Referring to what he calls “the unconscious” (not a Freudian sort of darkly torturous unconscious, but what seems, more or less, to be the simple mirror opposite of philosophical reason), Brooks suggests that this is the social glue that brings us human animals together and makes us distinct as a species. He wants us to see reason as a weaker faculty that nests in, nestles into, and suckles on the unconscious work of our emotions.

The non-rational unconscious, he says, is “the soul of the species,” or our “soulscape.” It is “a place where spiritual states arise and dance from soul to soul.” In the place where our brains produce emotional reactions, Brooks charges, there might be what he calls a “divine creativity” where “love rewires the neurons.” And so Brooks underscores what he calls the emotionally harmonizing “spiritual GPS” in our strange human brains.

The lines between science, spirituality, storytelling, politics, and Washington-insider social values are fuzzy in Brooks’ book. This may be one of the things that makes his analysis inspiring; though it’s also a bit confusing, perhaps even dizzying.
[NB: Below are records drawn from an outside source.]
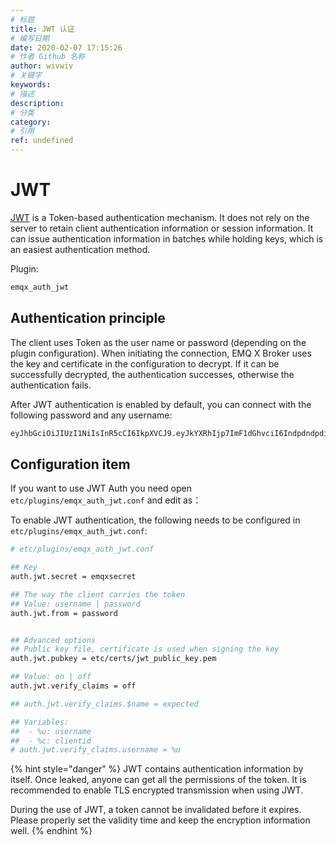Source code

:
 ```yaml
---
# 标题
title: JWT 认证
# 编写日期
date: 2020-02-07 17:15:26
# 作者 Github 名称
author: wivwiv
# 关键字
keywords:
# 描述
description:
# 分类
category: 
# 引用
ref: undefined
---
```


# JWT

[JWT](https://jwt.io/) is a Token-based authentication mechanism. It does not rely on the server to retain client authentication information or session information. It can issue authentication information in batches while holding keys, which is an easiest authentication method.

Plugin:

```bash
emqx_auth_jwt
```

## Authentication principle

The client uses Token as the user name or password (depending on the plugin configuration). When initiating the connection, EMQ X Broker uses the key and certificate in the configuration to decrypt. If it can be successfully decrypted, the authentication successes, otherwise the authentication fails.

After JWT authentication is enabled by default, you can connect with the following password and any username:

```bash
eyJhbGciOiJIUzI1NiIsInR5cCI6IkpXVCJ9.eyJkYXRhIjp7ImF1dGhvciI6IndpdndpdiIsInNpdGUiOiJodHRwczovL3dpdndpdi5jb20ifSwiZXhwIjoxNTgyMjU1MzYwNjQyMDAwMCwiaWF0IjoxNTgyMjU1MzYwfQ.FdyAx2fYahm6h3g47m88ttyINzptzKy_speimyUcma4
```


## Configuration item

If you want to use JWT Auth you need open `etc/plugins/emqx_auth_jwt.conf` and edit as：

To enable JWT authentication, the following needs to be configured in  `etc/plugins/emqx_auth_jwt.conf`:

```bash
# etc/plugins/emqx_auth_jwt.conf

## Key
auth.jwt.secret = emqxsecret

## The way the client carries the token
## Value: username | password
auth.jwt.from = password


## Advanced options
## Public key file, certificate is used when signing the key
auth.jwt.pubkey = etc/certs/jwt_public_key.pem

## Value: on | off
auth.jwt.verify_claims = off

## auth.jwt.verify_claims.$name = expected

## Variables:
##  - %u: username
##  - %c: clientid
# auth.jwt.verify_claims.username = %u
```
<!-- TODO: verify_claims 的作用 -->

{% hint style="danger" %} 
JWT contains authentication information by itself. Once leaked, anyone can get all the permissions of the token. It is recommended to enable TLS encrypted transmission when using JWT.

During the use of JWT, a token cannot be invalidated before it expires. Please properly set the validity time and keep the encryption information well.
{% endhint %}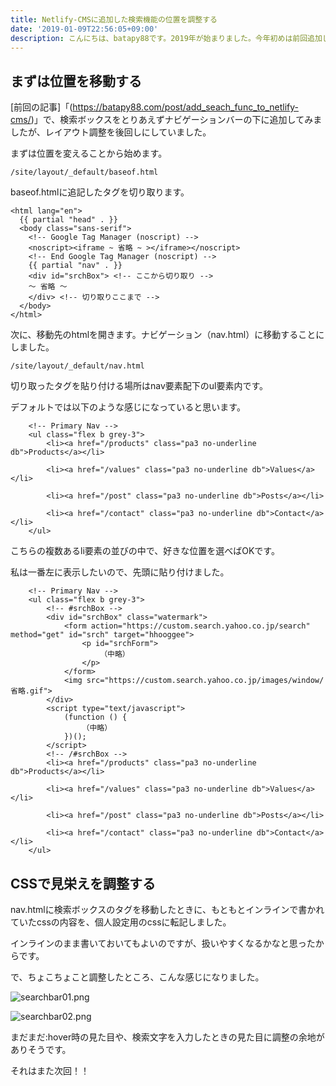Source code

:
 ```yaml
---
title: Netlify-CMSに追加した検索機能の位置を調整する
date: '2019-01-09T22:56:05+09:00'
description: こんにちは、batapy88です。2019年が始まりました。今年初めは前回追加した検索機能の位置を調整してみたので、そのときのメモです。
---
```

## まずは位置を移動する

[前回の記事]「(https://batapy88.com/post/add_seach_func_to_netlify-cms/)」で、検索ボックスをとりあえずナビゲーションバーの下に追加してみましたが、レイアウト調整を後回しにしていました。

まずは位置を変えることから始めます。

``` /site/layout/_default/baseof.html ```

baseof.htmlに追記したタグを切り取ります。

```
<html lang="en">
  {{ partial "head" . }}
  <body class="sans-serif">
    <!-- Google Tag Manager (noscript) -->
    <noscript><iframe ~ 省略 ~ ></iframe></noscript>
    <!-- End Google Tag Manager (noscript) -->
    {{ partial "nav" . }}
    <div id="srchBox"> <!-- ここから切り取り -->
    ～ 省略 ～
    </div> <!-- 切り取りここまで -->
  </body>
</html>
```

次に、移動先のhtmlを開きます。ナビゲーション（nav.html）に移動することにしました。

``` /site/layout/_default/nav.html ```

切り取ったタグを貼り付ける場所はnav要素配下のul要素内です。

デフォルトでは以下のような感じになっていると思います。

```
	<!-- Primary Nav -->
	<ul class="flex b grey-3">
	    <li><a href="/products" class="pa3 no-underline db">Products</a></li>

		<li><a href="/values" class="pa3 no-underline db">Values</a></li>

	    <li><a href="/post" class="pa3 no-underline db">Posts</a></li>

	    <li><a href="/contact" class="pa3 no-underline db">Contact</a></li>
	</ul>
```

こちらの複数あるli要素の並びの中で、好きな位置を選べばOKです。

私は一番左に表示したいので、先頭に貼り付けました。

```
	<!-- Primary Nav -->
	<ul class="flex b grey-3">
		<!-- #srchBox -->
		<div id="srchBox" class="watermark">
			<form action="https://custom.search.yahoo.co.jp/search" method="get" id="srch" target="hhooggee">
                <p id="srchForm">
                    （中略）
                </p>
			</form>
			<img src="https://custom.search.yahoo.co.jp/images/window/省略.gif">
		</div>
		<script type="text/javascript">
			(function () {
                （中略）
			})();
		</script>
		<!-- /#srchBox -->
	    <li><a href="/products" class="pa3 no-underline db">Products</a></li>

		<li><a href="/values" class="pa3 no-underline db">Values</a></li>

	    <li><a href="/post" class="pa3 no-underline db">Posts</a></li>

	    <li><a href="/contact" class="pa3 no-underline db">Contact</a></li>
	</ul>
```

## CSSで見栄えを調整する

nav.htmlに検索ボックスのタグを移動したときに、もともとインラインで書かれていたcssの内容を、個人設定用のcssに転記しました。

インラインのまま書いておいてもよいのですが、扱いやすくなるかなと思ったからです。

で、ちょこちょこと調整したところ、こんな感じになりました。

![searchbar01.png](/img/searchbar01.png)

![searchbar02.png](/img/searchbar02.png)

まだまだ:hover時の見た目や、検索文字を入力したときの見た目に調整の余地がありそうです。

それはまた次回！！
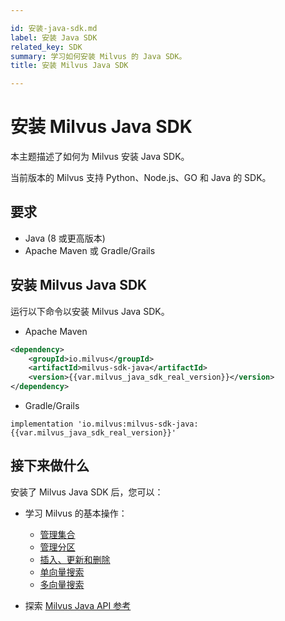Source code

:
 ```yaml
---

id: 安装-java-sdk.md
label: 安装 Java SDK
related_key: SDK
summary: 学习如何安装 Milvus 的 Java SDK。
title: 安装 Milvus Java SDK

---
```


# 安装 Milvus Java SDK

本主题描述了如何为 Milvus 安装 Java SDK。

当前版本的 Milvus 支持 Python、Node.js、GO 和 Java 的 SDK。

## 要求

- Java (8 或更高版本)
- Apache Maven 或 Gradle/Grails

## 安装 Milvus Java SDK

运行以下命令以安装 Milvus Java SDK。

- Apache Maven

```xml
<dependency>
    <groupId>io.milvus</groupId>
    <artifactId>milvus-sdk-java</artifactId>
    <version>{{var.milvus_java_sdk_real_version}}</version>
</dependency>
```

- Gradle/Grails

```
implementation 'io.milvus:milvus-sdk-java:{{var.milvus_java_sdk_real_version}}'
```

## 接下来做什么

安装了 Milvus Java SDK 后，您可以：

- 学习 Milvus 的基本操作：
  - [管理集合](manage-collections.md)
  - [管理分区](manage-partitions.md)
  - [插入、更新和删除](insert-update-delete.md)
  - [单向量搜索](single-vector-search.md)
  - [多向量搜索](multi-vector-search.md)

- 探索 [Milvus Java API 参考](/api-reference/java/v{{var.milvus_java_sdk_version}}/About.md)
In his New York Times review, philosopher Thomas Nagel chides Brooks for believing and endorsing any old piece of data presented by a cognitive scientist, “however idiotic.” And, so, it seems important (to me) to underscore the extent to which Brooks is echoing and imitating the destiny-shaping ambitions of old school humanists like Rousseau.
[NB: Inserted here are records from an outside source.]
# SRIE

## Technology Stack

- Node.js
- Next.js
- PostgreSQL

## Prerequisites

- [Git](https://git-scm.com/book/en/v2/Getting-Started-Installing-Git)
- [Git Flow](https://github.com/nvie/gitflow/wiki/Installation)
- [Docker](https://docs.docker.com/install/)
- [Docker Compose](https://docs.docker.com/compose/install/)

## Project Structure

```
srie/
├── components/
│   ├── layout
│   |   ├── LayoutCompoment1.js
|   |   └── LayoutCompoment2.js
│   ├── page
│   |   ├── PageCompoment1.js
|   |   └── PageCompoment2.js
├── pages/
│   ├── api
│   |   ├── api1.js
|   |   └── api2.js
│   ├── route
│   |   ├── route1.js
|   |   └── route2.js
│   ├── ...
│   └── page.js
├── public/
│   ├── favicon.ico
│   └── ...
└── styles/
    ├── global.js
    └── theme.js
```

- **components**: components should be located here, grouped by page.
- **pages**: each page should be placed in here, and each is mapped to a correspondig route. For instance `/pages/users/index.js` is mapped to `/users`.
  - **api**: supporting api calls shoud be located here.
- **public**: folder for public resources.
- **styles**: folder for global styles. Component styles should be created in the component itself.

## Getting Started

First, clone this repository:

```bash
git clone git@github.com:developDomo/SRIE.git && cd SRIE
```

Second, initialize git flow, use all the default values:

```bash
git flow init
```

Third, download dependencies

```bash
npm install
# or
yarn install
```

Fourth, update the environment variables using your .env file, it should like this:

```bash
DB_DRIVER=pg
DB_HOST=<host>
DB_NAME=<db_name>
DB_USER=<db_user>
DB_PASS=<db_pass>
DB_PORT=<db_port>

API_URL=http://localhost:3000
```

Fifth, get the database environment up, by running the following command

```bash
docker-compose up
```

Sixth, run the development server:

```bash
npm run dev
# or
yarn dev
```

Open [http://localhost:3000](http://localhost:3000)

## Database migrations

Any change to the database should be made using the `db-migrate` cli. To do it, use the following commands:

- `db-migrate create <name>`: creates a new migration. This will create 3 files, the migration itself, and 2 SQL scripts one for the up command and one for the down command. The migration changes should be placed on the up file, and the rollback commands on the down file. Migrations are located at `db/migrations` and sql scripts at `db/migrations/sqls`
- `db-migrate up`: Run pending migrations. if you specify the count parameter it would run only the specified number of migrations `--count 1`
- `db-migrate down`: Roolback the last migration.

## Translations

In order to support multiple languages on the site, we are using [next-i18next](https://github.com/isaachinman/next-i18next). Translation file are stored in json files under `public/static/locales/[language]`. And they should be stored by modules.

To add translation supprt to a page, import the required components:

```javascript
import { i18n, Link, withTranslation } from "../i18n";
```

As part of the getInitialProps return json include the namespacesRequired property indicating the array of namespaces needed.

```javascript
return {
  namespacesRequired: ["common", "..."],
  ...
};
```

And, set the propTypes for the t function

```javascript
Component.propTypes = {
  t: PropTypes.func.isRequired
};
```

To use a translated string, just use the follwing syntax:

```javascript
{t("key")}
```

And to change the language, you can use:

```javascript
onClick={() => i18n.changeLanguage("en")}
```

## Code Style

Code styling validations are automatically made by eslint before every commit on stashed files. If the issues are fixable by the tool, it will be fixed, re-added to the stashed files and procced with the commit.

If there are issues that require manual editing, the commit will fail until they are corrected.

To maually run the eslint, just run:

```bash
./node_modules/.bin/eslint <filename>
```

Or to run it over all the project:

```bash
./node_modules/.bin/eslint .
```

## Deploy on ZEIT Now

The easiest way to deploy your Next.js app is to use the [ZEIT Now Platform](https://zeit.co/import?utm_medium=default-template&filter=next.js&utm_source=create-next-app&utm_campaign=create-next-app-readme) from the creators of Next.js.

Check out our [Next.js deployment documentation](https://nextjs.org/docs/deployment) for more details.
Indeed, a related article that Brooks recently penned for The New Yorker suggests that his synthesis of scientific research and freewheeling theory might end up “filling the hole left by the atrophy of theology and philosophy.” This is an interesting proposition, and it’s telling: if Brooks’ tale about who we are gets a bit mystical at points, this is no accident. There are spiritual motivations behind Brooks’ appropriation of scientific research. Like Rousseau, to live (and to be fully human) is the grand, didactic lesson with which Brooks hopes to shape and teach us.

I should say that Rousseau features prominently in this analysis because Animal takes its very form from Émile. Rousseau struggled to convey arguments about human social and political life by telling the story of the (presumably) fictional Émile (and his socially-lesser female foil, Sophie). He narrates the infancy, growth, and adolescence of Émile in order to illustrate what his theories would look like as played out in the embodied life of an actual human man.
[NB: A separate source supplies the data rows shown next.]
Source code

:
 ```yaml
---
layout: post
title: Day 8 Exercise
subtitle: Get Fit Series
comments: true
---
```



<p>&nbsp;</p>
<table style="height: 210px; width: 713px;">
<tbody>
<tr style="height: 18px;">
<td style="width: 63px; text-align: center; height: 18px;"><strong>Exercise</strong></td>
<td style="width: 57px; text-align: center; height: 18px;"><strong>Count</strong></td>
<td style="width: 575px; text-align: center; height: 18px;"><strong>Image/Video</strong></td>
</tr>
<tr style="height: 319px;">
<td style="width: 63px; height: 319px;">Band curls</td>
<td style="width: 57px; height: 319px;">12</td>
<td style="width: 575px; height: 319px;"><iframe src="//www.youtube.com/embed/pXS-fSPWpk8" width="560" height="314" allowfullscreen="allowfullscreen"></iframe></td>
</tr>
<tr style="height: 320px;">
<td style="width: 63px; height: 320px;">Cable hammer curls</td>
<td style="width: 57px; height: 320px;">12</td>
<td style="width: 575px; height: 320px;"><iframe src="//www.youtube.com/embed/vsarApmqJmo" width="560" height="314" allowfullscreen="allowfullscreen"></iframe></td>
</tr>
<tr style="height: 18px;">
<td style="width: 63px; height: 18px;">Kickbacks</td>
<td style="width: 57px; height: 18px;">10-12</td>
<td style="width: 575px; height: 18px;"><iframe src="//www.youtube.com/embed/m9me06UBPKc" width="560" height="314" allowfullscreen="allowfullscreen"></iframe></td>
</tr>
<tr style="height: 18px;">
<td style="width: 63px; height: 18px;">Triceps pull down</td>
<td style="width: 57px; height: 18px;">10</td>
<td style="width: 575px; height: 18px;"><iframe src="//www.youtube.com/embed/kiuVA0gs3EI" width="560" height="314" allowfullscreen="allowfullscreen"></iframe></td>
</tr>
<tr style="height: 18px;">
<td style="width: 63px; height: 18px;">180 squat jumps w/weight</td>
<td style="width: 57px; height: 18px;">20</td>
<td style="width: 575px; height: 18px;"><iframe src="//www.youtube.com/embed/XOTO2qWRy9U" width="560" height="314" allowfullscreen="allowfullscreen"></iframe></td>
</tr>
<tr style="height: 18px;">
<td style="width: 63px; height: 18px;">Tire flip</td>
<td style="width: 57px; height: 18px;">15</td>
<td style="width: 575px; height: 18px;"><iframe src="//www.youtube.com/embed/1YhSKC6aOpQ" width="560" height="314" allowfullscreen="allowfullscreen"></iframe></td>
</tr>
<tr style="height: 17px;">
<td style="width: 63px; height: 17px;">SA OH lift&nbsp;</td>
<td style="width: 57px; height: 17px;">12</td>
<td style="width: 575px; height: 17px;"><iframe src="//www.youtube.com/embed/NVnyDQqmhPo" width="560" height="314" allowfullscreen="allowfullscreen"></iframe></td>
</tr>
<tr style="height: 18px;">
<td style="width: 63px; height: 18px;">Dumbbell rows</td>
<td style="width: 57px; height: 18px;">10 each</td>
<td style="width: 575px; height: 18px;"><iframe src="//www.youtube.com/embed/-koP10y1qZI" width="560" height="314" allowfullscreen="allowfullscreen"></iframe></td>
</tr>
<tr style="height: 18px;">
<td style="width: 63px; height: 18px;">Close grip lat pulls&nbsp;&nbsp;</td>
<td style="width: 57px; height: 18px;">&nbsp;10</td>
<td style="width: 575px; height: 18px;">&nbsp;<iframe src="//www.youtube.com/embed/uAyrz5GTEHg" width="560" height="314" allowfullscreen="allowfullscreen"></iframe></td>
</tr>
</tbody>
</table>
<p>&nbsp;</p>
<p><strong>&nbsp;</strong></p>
Brooks, in his project, creates the more egalitarian fictional characters Harold and Erica—a gleaming American power couple who face distinct social challenges in order to grow and develop in a perpetual present (where, untethered from history, they are able to find Facebook friends and send text messages throughout their long lives). Brooks dresses them up and puts them, narratively, into social situations (breastfeeding, falling in love, job acquisition) in order to illustrate how their model behavior illuminates various theories in psychology, cognitive science, or sometimes philosophy.

Brooks seems to assume that we, his readers, will enviously see this model couple as living the epitome of a “happy” and fulfilling human life as they struggle to define themselves as upper-middle class individuals in a cutthroat and careerist American society, eventually becoming CEOs (of a cable company), presidential campaign organizers, or think tank operatives (who write articles that sound as if they quote, primarily, from Brooks’ Times column). But instead of inspiring figures of human potential, they come off more as cheap foils that Brooks is using to market his theories to the wealthy, literate class of policy wonks that he hopes will take his ideas seriously.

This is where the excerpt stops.